The only authentic part of Moriori culture which Wanoa invokes in his statements is the pacifism which made the Chathams so easy for Maori to conquer in 1835. Wanoa's mainland Moriori were peace-loving folk, who apparently refused to use their advanced technology to defend themselves against savage Maori invaders.

How can we understand Wanoa's conversion to and indefatigable advocacy of a profoundly racist mythology? I find it hard to believe that Wanoa has been moved only by the eloquence of Martin Doutre's prose, or the logic of Kerry Bolton's arguments. I think that his decision to repudiate his Maoriness is also related to a far more subtle and widespread tendency in contemporary discourses about New Zealand history.

The old myth of the Moriori as an autocthonous people driven from the North and South Islands by savage Maori invaders has been in decline for two decades, as the 'Moriori renaissance' symbolised by the opening of Kopinga marae helps to clarify the origins and the history of the indigenous people of the Chathams. But the longevity of the myth is nonetheless remarkable, given the lack of the scholarly suport it has commanded, and this longevity has to be related to the political usefulness of the idea that Maori were, like Pakeha, a people who had displaced another to take control of the North and South Islands. 'We only did to them what they did to the Morioris' is the sort of statement that can still be encountered occasionally on talkback radio shows and in the letters columns of newspapers.

Although the myth of the Moriori as a pre-Maori people has become harder and harder to advance, many Pakeha still feel a need to legitimise the conquest of Maori in the nineteenth century by finding a moral equivalent for this conquest in Maori history. For many of the more intelligent apologists for colonialism, the Maori invasion of the Chathams in 1835 has become a sort of justification for the Pakeha treatment of Maori later in the century. In her fine study of the history of the Moriori myth, Canterbury University's Jacinta Blank identified the danger of making a simplistic interpretation of the events of 1835 into a new version of that myth.

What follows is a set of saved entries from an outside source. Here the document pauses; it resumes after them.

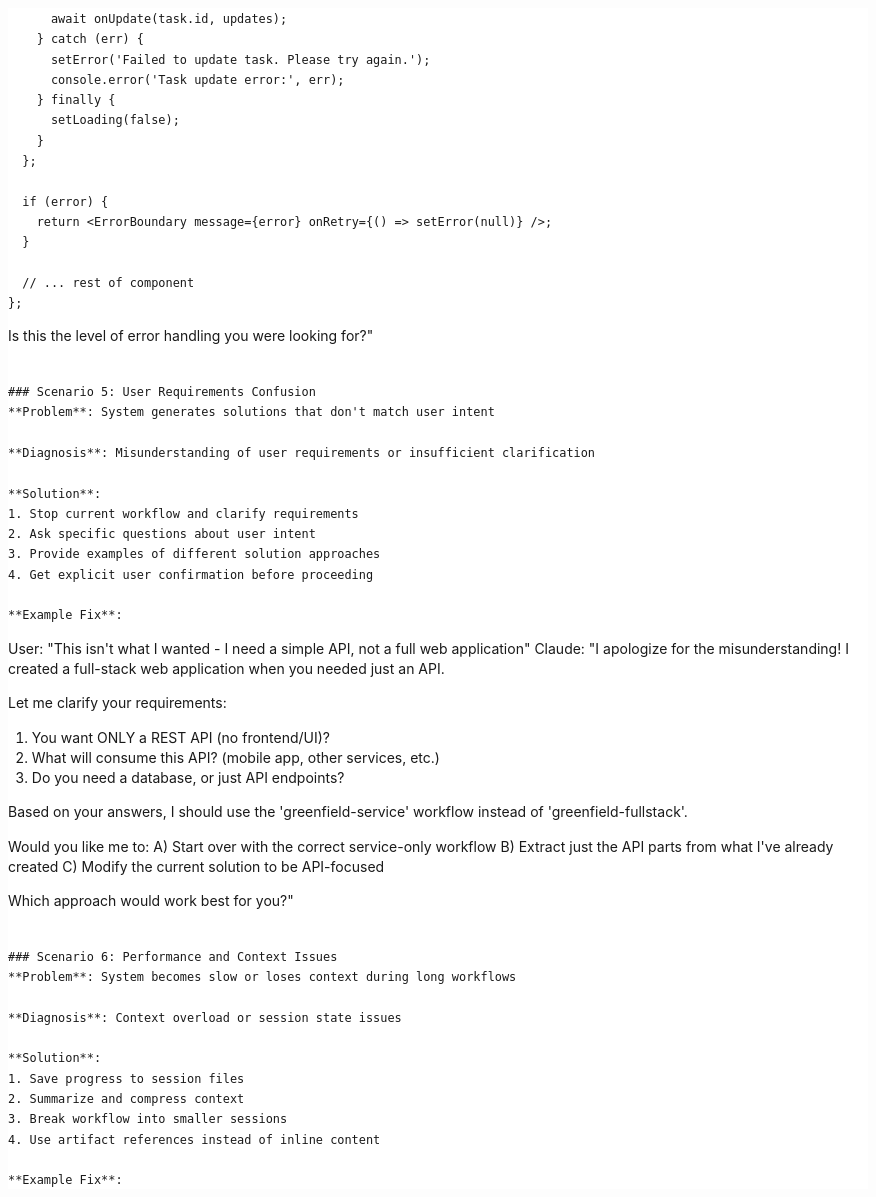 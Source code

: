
 ```
      await onUpdate(task.id, updates);
    } catch (err) {
      setError('Failed to update task. Please try again.');
      console.error('Task update error:', err);
    } finally {
      setLoading(false);
    }
  };

  if (error) {
    return <ErrorBoundary message={error} onRetry={() => setError(null)} />;
  }

  // ... rest of component
};
```

Is this the level of error handling you were looking for?"
```

### Scenario 5: User Requirements Confusion
**Problem**: System generates solutions that don't match user intent

**Diagnosis**: Misunderstanding of user requirements or insufficient clarification

**Solution**:
1. Stop current workflow and clarify requirements
2. Ask specific questions about user intent
3. Provide examples of different solution approaches
4. Get explicit user confirmation before proceeding

**Example Fix**:
```
User: "This isn't what I wanted - I need a simple API, not a full web application"
Claude: "I apologize for the misunderstanding! I created a full-stack web application when you needed just an API.

Let me clarify your requirements:
1. You want ONLY a REST API (no frontend/UI)?
2. What will consume this API? (mobile app, other services, etc.)
3. Do you need a database, or just API endpoints?

Based on your answers, I should use the 'greenfield-service' workflow instead of 'greenfield-fullstack'. 

Would you like me to:
A) Start over with the correct service-only workflow
B) Extract just the API parts from what I've already created
C) Modify the current solution to be API-focused

Which approach would work best for you?"
```

### Scenario 6: Performance and Context Issues
**Problem**: System becomes slow or loses context during long workflows

**Diagnosis**: Context overload or session state issues

**Solution**:
1. Save progress to session files
2. Summarize and compress context
3. Break workflow into smaller sessions
4. Use artifact references instead of inline content

**Example Fix**:
```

Blank's research helps us to see how the undeniable brutality of the 1835 invasion and the contrast between 'warlike' Maori society and peaceful Moriori society are now sometimes held up as reasons why Pakeha were justified in imposing their laws and government on Maori at the point of a gun in the New Zealand Wars. The actions of two small Taranaki iwi in a very specific historical situation - a situation largely created by the coming of the Pakeha, with his guns and his insatiable need for food and building materials - are used to condemn all of Maori. The diversity of Maori societies is ignored, and Moriori pacifism and egalitarianism are idealised, rather than treated as the pragmatic choices of a people forced to inhabit two small, isolated islands with limited resources. Moriori, who were once condemned as a degenerate race, are now patronised as utopian innocents, and Maori are cast in their familiar role as savage opportunists.

Perhaps the self-deluded, self-hating John Wanoa is the victim of a new chapter in the history of the Moriori myth, as well as the fantasies of the Celtic New Zealand circle.